愛し合う結果により結婚をするのではなく、生贄としての結婚である故に仕方がないかもしれない。だが、お互い嫌うかと言えばそうではないのだ。怪奇現象という加護を与えて守ろうとしてくれるぐらいは、心を砕いてくれている。虎の姿も可愛らしく、家電製品も使い放題であり好条件だ。
つまり私は何が言いたいかと言えば、琥珀との結婚を前向きに考えた結果。彼との関係を改善したいと思っている。いきなり、恋人になろうとは考えていない。ただ、夫婦として生活をするのに困らないぐらいの関係にはなりたいのだ。
「何か方法がないかな……」
琥珀との距離感を縮めたいが、彼は私に雷を落とした過去の所為で私に近付こうとしない。彼の正体が虎であると気が付くまでは、触らせてくれていたが正体を知ってからは避けられている。彼と距離を縮める方法を模索しているのだ。
「う~ん。そうだ! こういう時にこそアプリだわ!」
スマホを取り出しアプリをタップする。このアプリは先程、店長から教えてもらったアプリである。此処は異世界である為、普通のネット回線は使用出来ない。

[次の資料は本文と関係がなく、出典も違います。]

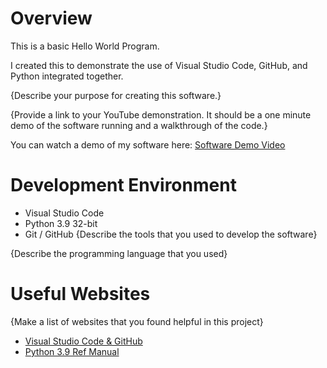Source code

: # Overview

This is a basic Hello World Program. 

I created this to demonstrate the use of Visual Studio Code, GitHub, and Python integrated together. 




{Describe your purpose for creating this software.}

{Provide a link to your YouTube demonstration.  It should be a one minute demo of the software running and a walkthrough of the code.}

You can watch a demo of my software here: [Software Demo Video](http://youtube.link.goes.here)

# Development Environment

* Visual Studio Code
* Python 3.9 32-bit
* Git  / GitHub
{Describe the tools that you used to develop the software}

{Describe the programming language that you used}

# Useful Websites

{Make a list of websites that you found helpful in this project}
* [Visual Studio Code & GitHub](https://code.visualstudio.com/docs/editor/versioncontrol)
* [Python 3.9 Ref Manual](https://docs.python.org/3.9/library/)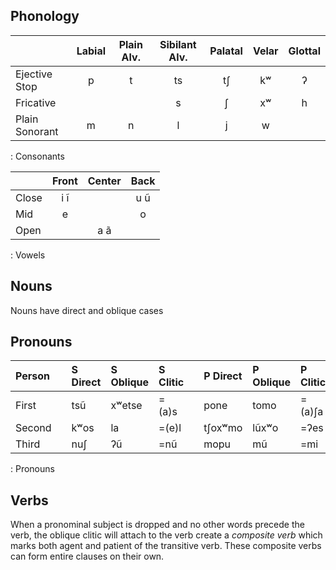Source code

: 
## Phonology

|                | Labial | Plain Alv. | Sibilant Alv. | Palatal | Velar | Glottal |
| :---           | :---:  | :---:      | :---:         | :---:   | :---: | :---:   |
| Ejective Stop  | p      | t          | ts            | tʃ      | kʷ    | ʔ       |
| Fricative      |        |            | s             | ʃ       | xʷ    | h       |
| Plain Sonorant | m      | n          | l             | j       | w     |         |
: Consonants

|       | Front | Center | Back  |
| ---   | :---: | :---:  | :---: |
| Close | i ĩ   |        | u ũ   |
| Mid   | e     |        | o     |
| Open  |       | a ã    |       |
: Vowels

## Nouns

Nouns have direct and oblique cases

## Pronouns

| Person |   | S Direct | S Oblique | S Clitic |   | P Direct | P Oblique | P Clitic |
| :---   |---| :---     | :---      | :---     |---| :---     | :---      | :---     |
| First  |   | tsũ      | xʷetse    | =(a)s    |   | pone     | tomo      | =(a)ʃa   |
| Second |   | kʷos     | la        | =(e)l    |   | tʃoxʷmo  | lũxʷo     | =ʔes     |
| Third  |   | nuʃ      | ʔũ        | =nũ      |   | mopu     | mũ        | =mi      |
: Pronouns

## Verbs

When a pronominal subject is dropped and no other words precede the verb, the oblique clitic will attach to the verb create a *composite verb* which marks both agent and patient of the transitive verb.  These composite verbs can form entire clauses on their own.
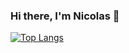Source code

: ### Hi there, I'm Nicolas 👋

[![Top Langs](https://github-readme-stats.vercel.app/api/top-langs/?username=ElRecipiente)](https://github.com/ElRecipiente/github-readme-stats&layout=compact&theme=dark)
<!-- [![ElRecipiente GitHub stats](https://github-readme-stats.vercel.app/api?username=ElRecipiente&hide=prs,issues&theme=dark)](https://github.com/ElRecipiente/github-readme-stats) -->
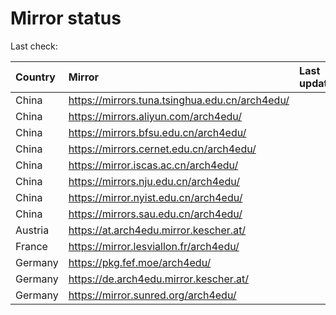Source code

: <script src="./time.js"></script>
# Mirror status
Last check: <script type="text/javascript">localize(1731698258.380416);</script>

|Country|Mirror|Last update|
|:------|:-----|:----------|
|China|https://mirrors.tuna.tsinghua.edu.cn/arch4edu/|<script type="text/javascript">localize(1731653531);</script>|
|China|https://mirrors.aliyun.com/arch4edu/|<script type="text/javascript">localize(1731653531);</script>|
|China|https://mirrors.bfsu.edu.cn/arch4edu/|<script type="text/javascript">localize(1731653531);</script>|
|China|https://mirrors.cernet.edu.cn/arch4edu/|<script type="text/javascript">localize(1731653531);</script>|
|China|https://mirror.iscas.ac.cn/arch4edu/|<script type="text/javascript">localize(1731653531);</script>|
|China|https://mirrors.nju.edu.cn/arch4edu/|<script type="text/javascript">localize(1731566567);</script>|
|China|https://mirror.nyist.edu.cn/arch4edu/|<script type="text/javascript">localize(1731653531);</script>|
|China|https://mirrors.sau.edu.cn/arch4edu/|<script type="text/javascript">localize(1729319991);</script>|
|Austria|https://at.arch4edu.mirror.kescher.at/|<script type="text/javascript">localize(1731653531);</script>|
|France|https://mirror.lesviallon.fr/arch4edu/|<script type="text/javascript">localize(1731653531);</script>|
|Germany|https://pkg.fef.moe/arch4edu/|<script type="text/javascript">localize(1731653531);</script>|
|Germany|https://de.arch4edu.mirror.kescher.at/|<script type="text/javascript">localize(1731653531);</script>|
|Germany|https://mirror.sunred.org/arch4edu/|<script type="text/javascript">localize(1731653531);</script>|

<script src="./tablefilter/tablefilter.js"></script>
<script src="./table.js"></script>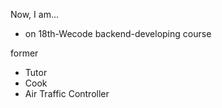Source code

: Now, I am...
* on 18th-Wecode backend-developing course

former
* Tutor
* Cook
* Air Traffic Controller

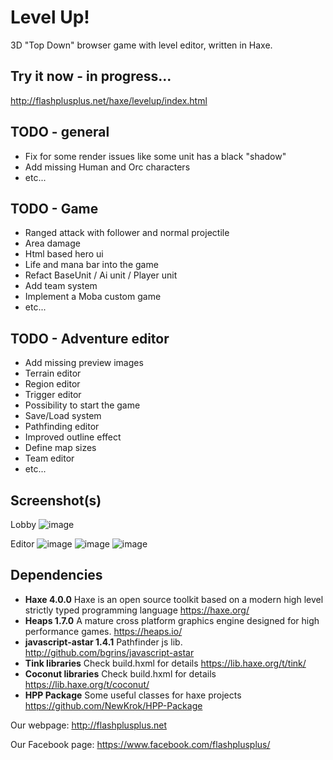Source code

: # Level Up!
3D "Top Down" browser game with level editor, written in Haxe.

## Try it now - in progress...
http://flashplusplus.net/haxe/levelup/index.html

## TODO - general
- Fix for some render issues like some unit has a black "shadow"
- Add missing Human and Orc characters
- etc...

## TODO - Game
- Ranged attack with follower and normal projectile
- Area damage
- Html based hero ui
- Life and mana bar into the game
- Refact BaseUnit / Ai unit / Player unit
- Add team system
- Implement a Moba custom game
- etc...

## TODO - Adventure editor
- Add missing preview images
- Terrain editor
- Region editor
- Trigger editor
- Possibility to start the game
- Save/Load system
- Pathfinding editor
- Improved outline effect
- Define map sizes
- Team editor
- etc...

## Screenshot(s)
Lobby
![image](https://user-images.githubusercontent.com/13141660/68549518-17d81a80-03f9-11ea-831a-d97de774f63c.png)

Editor
![image](https://user-images.githubusercontent.com/13141660/69002269-3902a480-08ec-11ea-826a-e8aeacb79999.png)
![image](https://user-images.githubusercontent.com/13141660/69002283-90a11000-08ec-11ea-8334-5e5f7049ceb1.png)
![image](https://user-images.githubusercontent.com/13141660/69002302-ce059d80-08ec-11ea-9563-adf8fe5ecca8.png)


## Dependencies
- **Haxe 4.0.0** Haxe is an open source toolkit based on a modern high level strictly typed programming language https://haxe.org/
- **Heaps 1.7.0** A mature cross platform graphics engine designed for high performance games. https://heaps.io/
- **javascript-astar 1.4.1** Pathfinder js lib. http://github.com/bgrins/javascript-astar
- **Tink libraries** Check build.hxml for details https://lib.haxe.org/t/tink/
- **Coconut libraries** Check build.hxml for details https://lib.haxe.org/t/coconut/
- **HPP Package** Some useful classes for haxe projects https://github.com/NewKrok/HPP-Package

Our webpage:
http://flashplusplus.net

Our Facebook page:
https://www.facebook.com/flashplusplus/
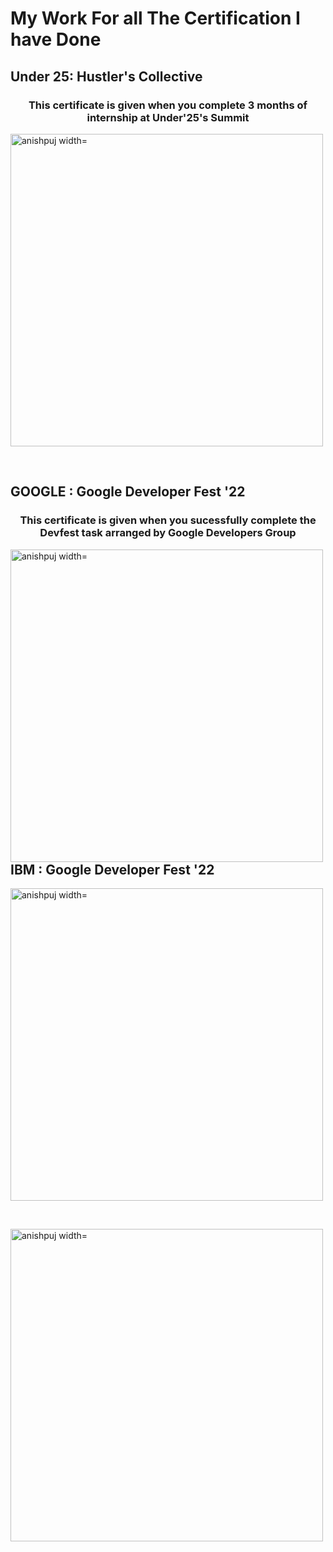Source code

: # My Work For all The Certification I have Done
## Under 25: Hustler's Collective

<h3 align="center">This certificate is given when you complete 3 months of internship at Under'25's Summit </h3>
<p><img align="center" src="https://github.com/Anishpuj/Certificates/assets/98417394/00aff868-3305-4080-8f8b-3a793bd08a52" alt="anishpuj width="500" height="500"" /></p><br>

## GOOGLE : Google Developer Fest '22
<h3 align="center">This certificate is given when you sucessfully complete the Devfest task arranged by Google Developers Group </h3>
<p><img align="left" src="https://github.com/Anishpuj/Certificates/assets/98417394/cfe22e05-43b7-4939-bc92-cfe3dc591505" alt="anishpuj width="500" height="500"" /></p><br><br>

## IBM : Google Developer Fest '22

<p><img align="center"src="https://github.com/Anishpuj/Certificates/files/12840975/Getting_Started_with_Enterprise_Data_Science_Badge20231008-43-ta5h8i.pdf" alt="anishpuj width="500" height="500"" /></p><br>
<p><img align="center" src="https://github.com/Anishpuj/Certificates/assets/98417394/d818fed8-122c-4349-8e85-ffb163c3b573" alt="anishpuj width="500" height="500"" /></p><br>



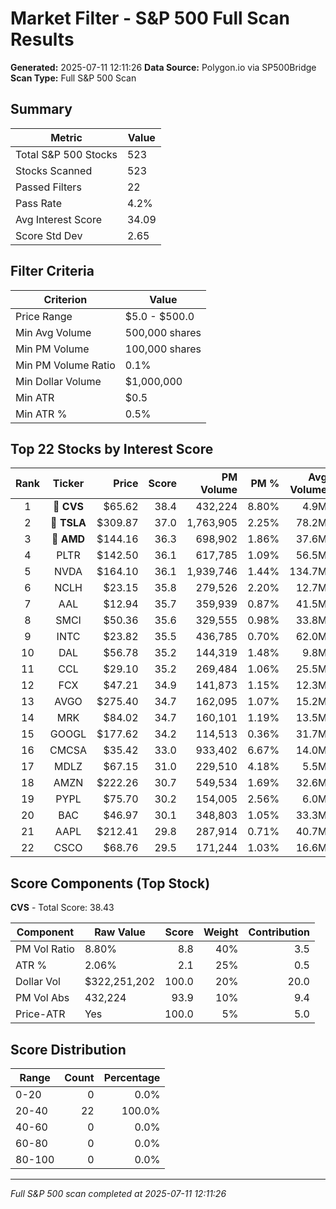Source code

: # Market Filter - S&P 500 Full Scan Results

**Generated:** 2025-07-11 12:11:26
**Data Source:** Polygon.io via SP500Bridge
**Scan Type:** Full S&P 500 Scan

## Summary

| Metric | Value |
|--------|-------|
| Total S&P 500 Stocks | 523 |
| Stocks Scanned | 523 |
| Passed Filters | 22 |
| Pass Rate | 4.2% |
| Avg Interest Score | 34.09 |
| Score Std Dev | 2.65 |

## Filter Criteria

| Criterion | Value |
|-----------|-------|
| Price Range | $5.0 - $500.0 |
| Min Avg Volume | 500,000 shares |
| Min PM Volume | 100,000 shares |
| Min PM Volume Ratio | 0.1% |
| Min Dollar Volume | $1,000,000 |
| Min ATR | $0.5 |
| Min ATR % | 0.5% |

## Top 22 Stocks by Interest Score

| Rank | Ticker | Price | Score | PM Volume | PM % | Avg Volume | ATR | ATR % | $ Volume |
|:----:|:------:|------:|------:|----------:|-----:|-----------:|----:|------:|---------:|
| 1 | 🥇 **CVS** | $65.62 | 38.4 | 432,224 | 8.80% | 4.9M | $1.35 | 2.06% | $322.3M |
| 2 | 🥈 **TSLA** | $309.87 | 37.0 | 1,763,905 | 2.25% | 78.2M | $13.49 | 4.35% | $24247.1M |
| 3 | 🥉 **AMD** | $144.16 | 36.3 | 698,902 | 1.86% | 37.6M | $4.59 | 3.19% | $5415.5M |
| 4 | PLTR | $142.50 | 36.1 | 617,785 | 1.09% | 56.5M | $5.76 | 4.04% | $8055.6M |
| 5 | NVDA | $164.10 | 36.1 | 1,939,746 | 1.44% | 134.7M | $3.30 | 2.01% | $22105.2M |
| 6 | NCLH | $23.15 | 35.8 | 279,526 | 2.20% | 12.7M | $0.81 | 3.50% | $294.7M |
| 7 | AAL | $12.94 | 35.7 | 359,939 | 0.87% | 41.5M | $0.58 | 4.48% | $536.8M |
| 8 | SMCI | $50.36 | 35.6 | 329,555 | 0.98% | 33.8M | $2.09 | 4.16% | $1701.4M |
| 9 | INTC | $23.82 | 35.5 | 436,785 | 0.70% | 62.0M | $0.82 | 3.45% | $1477.3M |
| 10 | DAL | $56.78 | 35.2 | 144,319 | 1.48% | 9.8M | $2.41 | 4.24% | $555.2M |
| 11 | CCL | $29.10 | 35.2 | 269,484 | 1.06% | 25.5M | $0.89 | 3.05% | $741.2M |
| 12 | FCX | $47.21 | 34.9 | 141,873 | 1.15% | 12.3M | $1.62 | 3.43% | $582.3M |
| 13 | AVGO | $275.40 | 34.7 | 162,095 | 1.07% | 15.2M | $6.94 | 2.52% | $4189.7M |
| 14 | MRK | $84.02 | 34.7 | 160,101 | 1.19% | 13.5M | $1.93 | 2.30% | $1131.1M |
| 15 | GOOGL | $177.62 | 34.2 | 114,513 | 0.36% | 31.7M | $4.44 | 2.50% | $5630.6M |
| 16 | CMCSA | $35.42 | 33.0 | 933,402 | 6.67% | 14.0M | $0.61 | 1.73% | $495.8M |
| 17 | MDLZ | $67.15 | 31.0 | 229,510 | 4.18% | 5.5M | $1.15 | 1.72% | $368.3M |
| 18 | AMZN | $222.26 | 30.7 | 549,534 | 1.69% | 32.6M | $3.84 | 1.73% | $7243.7M |
| 19 | PYPL | $75.70 | 30.2 | 154,005 | 2.56% | 6.0M | $1.48 | 1.95% | $455.5M |
| 20 | BAC | $46.97 | 30.1 | 348,803 | 1.05% | 33.3M | $0.84 | 1.78% | $1562.2M |
| 21 | AAPL | $212.41 | 29.8 | 287,914 | 0.71% | 40.7M | $3.93 | 1.85% | $8652.9M |
| 22 | CSCO | $68.76 | 29.5 | 171,244 | 1.03% | 16.6M | $0.99 | 1.44% | $1142.3M |

## Score Components (Top Stock)

**CVS** - Total Score: 38.43

| Component | Raw Value | Score | Weight | Contribution |
|-----------|-----------|------:|-------:|-------------:|
| PM Vol Ratio | 8.80% | 8.8 | 40% | 3.5 |
| ATR % | 2.06% | 2.1 | 25% | 0.5 |
| Dollar Vol | $322,251,202 | 100.0 | 20% | 20.0 |
| PM Vol Abs | 432,224 | 93.9 | 10% | 9.4 |
| Price-ATR | Yes | 100.0 | 5% | 5.0 |

## Score Distribution

| Range | Count | Percentage |
|-------|------:|-----------:|
| 0-20 | 0 | 0.0% |
| 20-40 | 22 | 100.0% |
| 40-60 | 0 | 0.0% |
| 60-80 | 0 | 0.0% |
| 80-100 | 0 | 0.0% |

---
*Full S&P 500 scan completed at 2025-07-11 12:11:26*
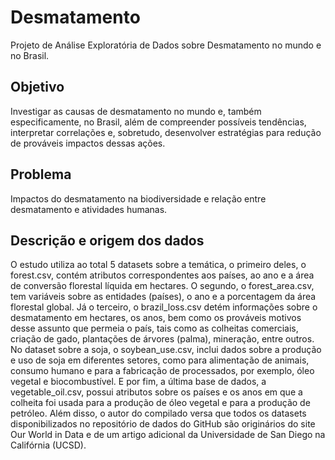 # Desmatamento
Projeto de Análise Exploratória de Dados sobre Desmatamento no mundo e no Brasil.

## Objetivo 
Investigar as causas de desmatamento no mundo e, também especificamente, no Brasil, além de compreender possíveis tendências, interpretar correlações e, sobretudo, desenvolver estratégias para redução de prováveis impactos dessas ações.

## Problema
Impactos do desmatamento na biodiversidade e relação entre desmatamento e atividades humanas.

## Descrição e origem dos dados
O estudo utiliza ao total 5 datasets sobre a temática, o primeiro deles, o forest.csv, contém atributos correspondentes aos países, ao ano e a área de conversão florestal líquida em hectares. O segundo, o forest_area.csv, tem variáveis sobre as entidades (países), o ano e a porcentagem da área florestal global. Já o terceiro, o brazil_loss.csv detém informações sobre o desmatamento em hectares, os anos, bem como os prováveis motivos desse assunto que permeia o país, tais como as colheitas comerciais, criação de gado, plantações de árvores (palma), mineração, entre outros. No dataset sobre a soja, o soybean_use.csv, inclui dados sobre a produção e uso de soja em diferentes setores, como para alimentação de animais, consumo humano e para a fabricação de processados, por exemplo, óleo vegetal e biocombustível. E por fim, a última base de dados, a vegetable_oil.csv, possui atributos sobre os países e os anos em que a colheita foi usada para a produção de óleo vegetal e para a produção de petróleo. Além disso, o autor do compilado versa que todos os datasets disponibilizados no repositório de dados do GitHub são originários do site Our World in Data e de um artigo adicional da Universidade de San Diego na Califórnia (UCSD).
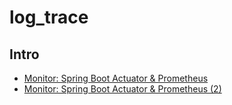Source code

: # log_trace

## Intro

 - [Monitor: Spring Boot Actuator & Prometheus](https://tonyz93.blogspot.com/2018/03/monitor-spring-boot-actuator-prometheus.html)
 - [Monitor: Spring Boot Actuator & Prometheus (2)](https://tonyz93.blogspot.com/2018/04/monitor-spring-boot-actuator-prometheus.html)
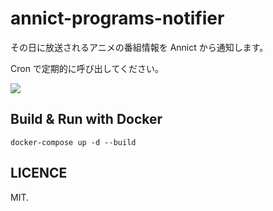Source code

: # annict-programs-notifier
その日に放送されるアニメの番組情報を Annict から通知します。

Cron で定期的に呼び出してください。

![](https://i.imgur.com/XjZKQpI.png)

## Build & Run with Docker
`docker-compose up -d --build`

## LICENCE
MIT.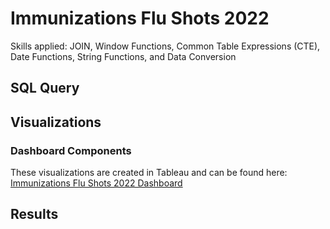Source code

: # Immunizations Flu Shots 2022

Skills applied: JOIN, Window Functions, Common Table Expressions (CTE), Date Functions, String Functions, and Data Conversion

## SQL Query

## Visualizations

### Dashboard Components

These visualizations are created in Tableau and can be found here: <a href = "https://public.tableau.com/app/profile/alejandro.de.la.cruz5286/viz/ImmunizationsFluShots2022_16969790052040/Dashboard1" target = "_blank">Immunizations Flu Shots 2022 Dashboard</a>

## Results

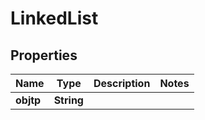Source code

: 

# LinkedList

## Properties

Name | Type | Description | Notes
------------ | ------------- | ------------- | -------------
**objtp** | **String** |  | 



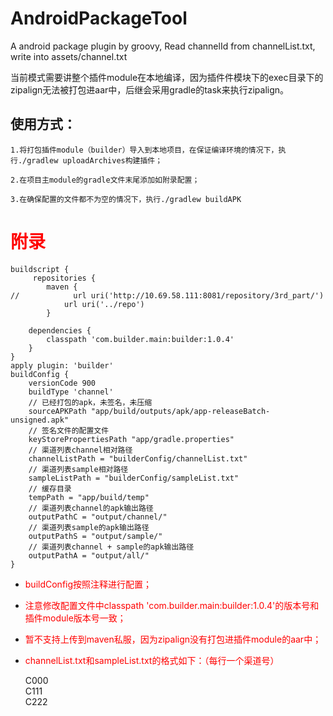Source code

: # AndroidPackageTool

A android package plugin by groovy, Read channelId from channelList.txt, write into assets/channel.txt



当前模式需要讲整个插件module在本地编译，因为插件件模块下的exec目录下的zipalign无法被打包进aar中，后继会采用gradle的task来执行zipalign。
## 使用方式：
    1.将打包插件module（builder）导入到本地项目，在保证编译环境的情况下，执行./gradlew uploadArchives构建插件；

    2.在项目主module的gradle文件末尾添加如附录配置；

    3.在确保配置的文件都不为空的情况下，执行./gradlew buildAPK



<font color=red><h1>附录</h1></font>


    buildscript {
         repositories {
            maven {
    //            url uri('http://10.69.58.111:8081/repository/3rd_part/')
                url uri('../repo')
            }

        dependencies {
            classpath 'com.builder.main:builder:1.0.4'
        }
    }
    apply plugin: 'builder'
    buildConfig {
        versionCode 900
        buildType 'channel'
        // 已经打包的apk，未签名，未压缩
        sourceAPKPath "app/build/outputs/apk/app-releaseBatch-unsigned.apk"
        // 签名文件的配置文件
        keyStorePropertiesPath "app/gradle.properties"
        // 渠道列表channel相对路径
        channelListPath = "builderConfig/channelList.txt"
        // 渠道列表sample相对路径
        sampleListPath = "builderConfig/sampleList.txt"
        // 缓存目录
        tempPath = "app/build/temp"
        // 渠道列表channel的apk输出路径
        outputPathC = "output/channel/"
        // 渠道列表sample的apk输出路径
        outputPathS = "output/sample/"
        // 渠道列表channel + sample的apk输出路径
        outputPathA = "output/all/"
    }

- <font color=red>buildConfig按照注释进行配置；</font>
- <font color=red>注意修改配置文件中classpath 'com.builder.main:builder:1.0.4'的版本号和插件module版本号一致；</font>
- <font color=red>暂不支持上传到maven私服，因为zipalign没有打包进插件module的aar中；</font>
- <font color=red>channelList.txt和sampleList.txt的格式如下：（每行一个渠道号）</font>

    C000    
    C111    
    C222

しかしこのアプリは不思議なことに、ネットショッピングが出来るというのだ。但し、家電製品のみに限る。一体如何いう仕組みなのかは分からないが、相手は神様だ。深く考えずに有難く使わせてもらう。
「えっと……何か良いのがあるかな?」
スマホの画面をスクロールすると、様々な家電の画像が流れていく。彼の苦手意識を払拭することが目的である。ドライヤーや電子レンジなど、彼の電気が傷付けるものだけでないことは証明してきた。だが便利なことだけではなく、彼が安心出来るような物が必要である。
「何か楽しそうなのがいいなぁ……」
私は彼のことをよく知らない。知っていることといえば、名前と昔の記憶だけだ。あとは本当の姿が虎であることぐらいである。何が好きか、何が嫌いか知らない。彼のことを考えながら、スマホをスクロールする。
「あ! これがいいわ!」
ある商品が表示され、私は購入ボタンをタップした。